Collected data
-=-=-=-=-

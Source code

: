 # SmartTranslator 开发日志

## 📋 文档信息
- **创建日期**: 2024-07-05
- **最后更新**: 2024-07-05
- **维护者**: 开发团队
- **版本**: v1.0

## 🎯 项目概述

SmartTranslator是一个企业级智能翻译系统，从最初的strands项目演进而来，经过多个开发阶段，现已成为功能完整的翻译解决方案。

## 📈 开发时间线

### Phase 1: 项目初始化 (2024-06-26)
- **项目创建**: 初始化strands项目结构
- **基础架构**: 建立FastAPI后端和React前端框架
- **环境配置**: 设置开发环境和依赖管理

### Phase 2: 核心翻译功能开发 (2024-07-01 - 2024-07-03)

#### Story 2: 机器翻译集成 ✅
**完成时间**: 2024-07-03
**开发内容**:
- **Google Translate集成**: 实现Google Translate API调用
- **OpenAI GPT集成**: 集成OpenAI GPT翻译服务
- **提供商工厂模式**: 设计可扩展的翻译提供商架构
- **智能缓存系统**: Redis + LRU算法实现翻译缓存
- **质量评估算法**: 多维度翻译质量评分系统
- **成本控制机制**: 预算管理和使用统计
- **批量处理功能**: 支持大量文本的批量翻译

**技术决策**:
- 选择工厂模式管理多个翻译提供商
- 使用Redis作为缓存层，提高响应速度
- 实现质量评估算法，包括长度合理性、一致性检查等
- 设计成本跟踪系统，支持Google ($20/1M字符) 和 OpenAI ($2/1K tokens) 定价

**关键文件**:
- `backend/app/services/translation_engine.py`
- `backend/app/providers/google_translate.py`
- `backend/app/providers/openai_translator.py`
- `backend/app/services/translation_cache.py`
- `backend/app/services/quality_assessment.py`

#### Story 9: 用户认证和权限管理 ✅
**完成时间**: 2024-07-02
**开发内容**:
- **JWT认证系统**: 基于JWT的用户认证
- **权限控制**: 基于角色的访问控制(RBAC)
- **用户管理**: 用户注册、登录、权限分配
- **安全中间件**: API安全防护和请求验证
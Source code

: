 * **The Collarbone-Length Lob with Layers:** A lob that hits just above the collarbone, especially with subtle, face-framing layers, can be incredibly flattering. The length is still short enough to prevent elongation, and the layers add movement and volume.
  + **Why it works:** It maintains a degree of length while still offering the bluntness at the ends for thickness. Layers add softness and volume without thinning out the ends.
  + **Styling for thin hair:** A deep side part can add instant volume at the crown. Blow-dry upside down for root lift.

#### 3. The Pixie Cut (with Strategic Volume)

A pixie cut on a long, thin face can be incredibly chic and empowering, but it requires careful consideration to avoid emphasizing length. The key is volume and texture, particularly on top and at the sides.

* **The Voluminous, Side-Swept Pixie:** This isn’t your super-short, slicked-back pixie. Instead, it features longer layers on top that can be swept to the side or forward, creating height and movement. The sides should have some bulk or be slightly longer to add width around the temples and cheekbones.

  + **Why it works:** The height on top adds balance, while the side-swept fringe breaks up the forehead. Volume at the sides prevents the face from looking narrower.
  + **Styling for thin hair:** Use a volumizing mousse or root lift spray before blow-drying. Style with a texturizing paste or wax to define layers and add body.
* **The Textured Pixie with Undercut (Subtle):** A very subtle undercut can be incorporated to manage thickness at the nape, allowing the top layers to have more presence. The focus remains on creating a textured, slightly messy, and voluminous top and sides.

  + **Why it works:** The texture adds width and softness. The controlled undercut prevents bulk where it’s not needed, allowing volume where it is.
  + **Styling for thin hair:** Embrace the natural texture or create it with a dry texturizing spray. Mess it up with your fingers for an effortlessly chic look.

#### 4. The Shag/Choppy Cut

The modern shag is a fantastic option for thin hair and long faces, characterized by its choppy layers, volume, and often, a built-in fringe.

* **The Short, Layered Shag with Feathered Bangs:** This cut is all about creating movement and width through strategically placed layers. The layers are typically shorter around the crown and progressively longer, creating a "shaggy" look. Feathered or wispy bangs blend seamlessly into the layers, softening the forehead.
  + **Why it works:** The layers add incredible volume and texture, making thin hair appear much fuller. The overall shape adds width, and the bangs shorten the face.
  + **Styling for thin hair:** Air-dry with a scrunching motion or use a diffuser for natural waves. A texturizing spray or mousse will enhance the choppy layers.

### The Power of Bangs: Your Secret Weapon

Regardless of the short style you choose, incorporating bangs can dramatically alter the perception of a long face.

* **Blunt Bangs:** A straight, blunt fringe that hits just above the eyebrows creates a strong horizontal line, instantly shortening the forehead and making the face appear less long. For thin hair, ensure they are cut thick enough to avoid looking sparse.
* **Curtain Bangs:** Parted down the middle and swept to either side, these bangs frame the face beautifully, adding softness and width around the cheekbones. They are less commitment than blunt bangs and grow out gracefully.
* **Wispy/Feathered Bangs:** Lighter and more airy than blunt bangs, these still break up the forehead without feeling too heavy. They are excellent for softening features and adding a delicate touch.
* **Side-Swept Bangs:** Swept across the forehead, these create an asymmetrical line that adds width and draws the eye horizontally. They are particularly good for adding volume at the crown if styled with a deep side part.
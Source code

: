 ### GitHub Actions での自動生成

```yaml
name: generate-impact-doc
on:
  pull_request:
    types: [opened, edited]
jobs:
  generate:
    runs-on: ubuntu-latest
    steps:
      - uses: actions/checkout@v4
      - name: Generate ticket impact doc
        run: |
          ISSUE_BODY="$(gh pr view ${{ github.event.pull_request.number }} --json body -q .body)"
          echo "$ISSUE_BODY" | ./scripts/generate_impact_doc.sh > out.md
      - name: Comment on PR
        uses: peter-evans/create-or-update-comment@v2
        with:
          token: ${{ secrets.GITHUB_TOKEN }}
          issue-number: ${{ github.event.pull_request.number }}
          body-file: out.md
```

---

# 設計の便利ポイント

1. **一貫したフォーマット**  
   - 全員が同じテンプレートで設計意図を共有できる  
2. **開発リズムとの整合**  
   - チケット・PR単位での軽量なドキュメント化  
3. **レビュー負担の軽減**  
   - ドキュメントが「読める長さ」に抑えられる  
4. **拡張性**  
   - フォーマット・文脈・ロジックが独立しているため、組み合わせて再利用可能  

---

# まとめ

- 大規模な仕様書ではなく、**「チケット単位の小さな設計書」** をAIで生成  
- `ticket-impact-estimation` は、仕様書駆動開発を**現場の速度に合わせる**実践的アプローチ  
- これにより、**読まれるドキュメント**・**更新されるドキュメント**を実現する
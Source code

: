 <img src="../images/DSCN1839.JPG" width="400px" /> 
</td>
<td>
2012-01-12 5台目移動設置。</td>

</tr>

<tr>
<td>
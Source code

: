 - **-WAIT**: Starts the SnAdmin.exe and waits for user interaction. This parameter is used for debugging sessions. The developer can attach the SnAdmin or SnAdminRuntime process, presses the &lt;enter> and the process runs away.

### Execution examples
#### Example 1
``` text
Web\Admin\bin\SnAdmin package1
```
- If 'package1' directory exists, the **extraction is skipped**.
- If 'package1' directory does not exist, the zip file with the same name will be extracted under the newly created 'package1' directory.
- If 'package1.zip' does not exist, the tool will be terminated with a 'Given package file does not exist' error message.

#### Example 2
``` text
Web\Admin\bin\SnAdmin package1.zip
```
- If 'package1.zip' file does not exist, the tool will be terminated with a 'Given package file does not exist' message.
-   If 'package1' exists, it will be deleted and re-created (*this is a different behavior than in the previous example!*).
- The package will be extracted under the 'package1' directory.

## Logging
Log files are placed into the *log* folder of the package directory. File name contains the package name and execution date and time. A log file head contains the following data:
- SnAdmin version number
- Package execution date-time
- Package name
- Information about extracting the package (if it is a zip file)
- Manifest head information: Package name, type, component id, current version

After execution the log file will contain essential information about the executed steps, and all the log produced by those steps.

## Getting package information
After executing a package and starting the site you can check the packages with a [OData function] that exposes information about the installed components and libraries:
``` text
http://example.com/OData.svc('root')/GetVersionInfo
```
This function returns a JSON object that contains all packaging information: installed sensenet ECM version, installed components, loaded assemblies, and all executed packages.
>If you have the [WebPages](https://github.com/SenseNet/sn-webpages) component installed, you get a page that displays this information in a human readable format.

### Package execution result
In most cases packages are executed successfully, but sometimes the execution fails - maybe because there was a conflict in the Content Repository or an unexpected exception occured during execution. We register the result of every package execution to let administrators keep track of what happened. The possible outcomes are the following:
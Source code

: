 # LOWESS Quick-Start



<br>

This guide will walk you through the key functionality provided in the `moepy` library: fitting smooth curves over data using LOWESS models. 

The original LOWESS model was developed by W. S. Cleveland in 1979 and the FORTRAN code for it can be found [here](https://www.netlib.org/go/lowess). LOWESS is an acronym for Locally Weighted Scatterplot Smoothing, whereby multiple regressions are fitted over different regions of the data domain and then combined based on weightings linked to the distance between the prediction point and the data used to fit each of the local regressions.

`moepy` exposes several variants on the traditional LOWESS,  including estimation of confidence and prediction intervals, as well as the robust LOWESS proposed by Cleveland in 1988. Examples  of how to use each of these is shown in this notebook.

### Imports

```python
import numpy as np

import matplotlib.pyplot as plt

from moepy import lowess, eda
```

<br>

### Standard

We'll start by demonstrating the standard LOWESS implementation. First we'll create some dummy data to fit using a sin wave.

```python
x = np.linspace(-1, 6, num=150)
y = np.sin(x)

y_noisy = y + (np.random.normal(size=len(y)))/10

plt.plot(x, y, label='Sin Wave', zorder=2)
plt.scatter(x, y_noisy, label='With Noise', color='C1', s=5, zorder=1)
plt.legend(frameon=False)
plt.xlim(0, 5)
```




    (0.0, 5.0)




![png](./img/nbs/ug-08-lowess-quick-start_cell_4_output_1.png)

-=-=-=-=-

What is being asked:
Looking at the records above, how many of their lines carry the string "uses"? Answer with the number and nothing else.

Worked solution:
2